BEGIN Input
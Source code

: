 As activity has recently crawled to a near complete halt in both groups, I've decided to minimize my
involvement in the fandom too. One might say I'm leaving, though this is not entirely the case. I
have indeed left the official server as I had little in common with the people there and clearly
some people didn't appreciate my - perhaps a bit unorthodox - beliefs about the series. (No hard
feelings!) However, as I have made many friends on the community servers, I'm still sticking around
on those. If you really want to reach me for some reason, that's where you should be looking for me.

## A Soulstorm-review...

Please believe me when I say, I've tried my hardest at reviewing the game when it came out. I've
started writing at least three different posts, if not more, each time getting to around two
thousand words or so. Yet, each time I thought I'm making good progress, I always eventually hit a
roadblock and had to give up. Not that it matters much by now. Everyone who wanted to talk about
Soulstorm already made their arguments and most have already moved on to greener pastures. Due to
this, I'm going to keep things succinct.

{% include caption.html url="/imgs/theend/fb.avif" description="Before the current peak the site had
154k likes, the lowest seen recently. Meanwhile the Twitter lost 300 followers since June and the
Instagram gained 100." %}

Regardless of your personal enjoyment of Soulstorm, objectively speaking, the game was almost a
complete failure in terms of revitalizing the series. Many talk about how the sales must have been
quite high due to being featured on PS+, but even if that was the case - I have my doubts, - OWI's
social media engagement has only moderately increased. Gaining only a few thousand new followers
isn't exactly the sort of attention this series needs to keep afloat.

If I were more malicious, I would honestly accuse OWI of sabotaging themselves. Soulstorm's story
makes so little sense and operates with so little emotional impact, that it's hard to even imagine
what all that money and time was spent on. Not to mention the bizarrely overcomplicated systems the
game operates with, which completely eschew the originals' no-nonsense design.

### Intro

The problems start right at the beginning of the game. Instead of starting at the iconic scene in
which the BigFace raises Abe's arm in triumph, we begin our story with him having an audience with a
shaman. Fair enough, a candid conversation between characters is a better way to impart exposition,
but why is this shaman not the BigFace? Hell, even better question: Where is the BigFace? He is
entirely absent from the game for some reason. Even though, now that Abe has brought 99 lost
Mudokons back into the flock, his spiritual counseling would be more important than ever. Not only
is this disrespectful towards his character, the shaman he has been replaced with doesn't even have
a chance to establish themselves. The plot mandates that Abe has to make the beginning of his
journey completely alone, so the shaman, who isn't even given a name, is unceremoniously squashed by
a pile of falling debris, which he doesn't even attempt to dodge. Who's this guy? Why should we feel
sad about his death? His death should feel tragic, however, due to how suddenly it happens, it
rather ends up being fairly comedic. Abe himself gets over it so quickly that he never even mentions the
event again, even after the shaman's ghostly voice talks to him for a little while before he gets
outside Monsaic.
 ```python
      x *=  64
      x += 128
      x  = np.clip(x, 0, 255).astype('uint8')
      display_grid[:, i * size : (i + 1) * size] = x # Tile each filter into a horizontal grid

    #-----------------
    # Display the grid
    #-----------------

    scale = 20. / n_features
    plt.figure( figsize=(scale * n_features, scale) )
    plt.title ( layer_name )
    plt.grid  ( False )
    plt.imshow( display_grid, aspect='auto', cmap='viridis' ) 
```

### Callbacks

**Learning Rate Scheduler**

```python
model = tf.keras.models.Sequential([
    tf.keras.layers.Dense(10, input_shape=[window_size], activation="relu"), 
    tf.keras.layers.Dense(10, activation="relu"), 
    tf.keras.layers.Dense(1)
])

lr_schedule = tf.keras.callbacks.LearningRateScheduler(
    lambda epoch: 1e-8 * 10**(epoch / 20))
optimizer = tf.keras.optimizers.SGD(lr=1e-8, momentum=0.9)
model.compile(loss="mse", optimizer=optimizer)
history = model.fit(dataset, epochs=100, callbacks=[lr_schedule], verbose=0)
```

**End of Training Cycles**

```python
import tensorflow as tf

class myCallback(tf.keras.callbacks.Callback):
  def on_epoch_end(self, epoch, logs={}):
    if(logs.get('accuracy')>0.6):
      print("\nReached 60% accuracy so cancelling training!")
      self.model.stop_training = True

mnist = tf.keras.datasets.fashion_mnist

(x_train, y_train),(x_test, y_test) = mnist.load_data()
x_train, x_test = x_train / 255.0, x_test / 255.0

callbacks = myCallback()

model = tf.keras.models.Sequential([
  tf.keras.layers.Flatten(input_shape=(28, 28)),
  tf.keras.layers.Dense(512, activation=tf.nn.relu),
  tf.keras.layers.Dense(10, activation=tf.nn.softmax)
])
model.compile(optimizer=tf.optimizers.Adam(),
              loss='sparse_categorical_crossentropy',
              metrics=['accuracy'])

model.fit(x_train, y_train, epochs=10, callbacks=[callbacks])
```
END Input
Quote the data above verbatim from its first line to the line that includes "## A Soulstorm-review...", with both boundary lines retained.

▸ Answer section:
Source code

: As activity has recently crawled to a near complete halt in both groups, I've decided to minimize my
involvement in the fandom too. One might say I'm leaving, though this is not entirely the case. I
have indeed left the official server as I had little in common with the people there and clearly
some people didn't appreciate my - perhaps a bit unorthodox - beliefs about the series. (No hard
feelings!) However, as I have made many friends on the community servers, I'm still sticking around
on those. If you really want to reach me for some reason, that's where you should be looking for me.

## A Soulstorm-review...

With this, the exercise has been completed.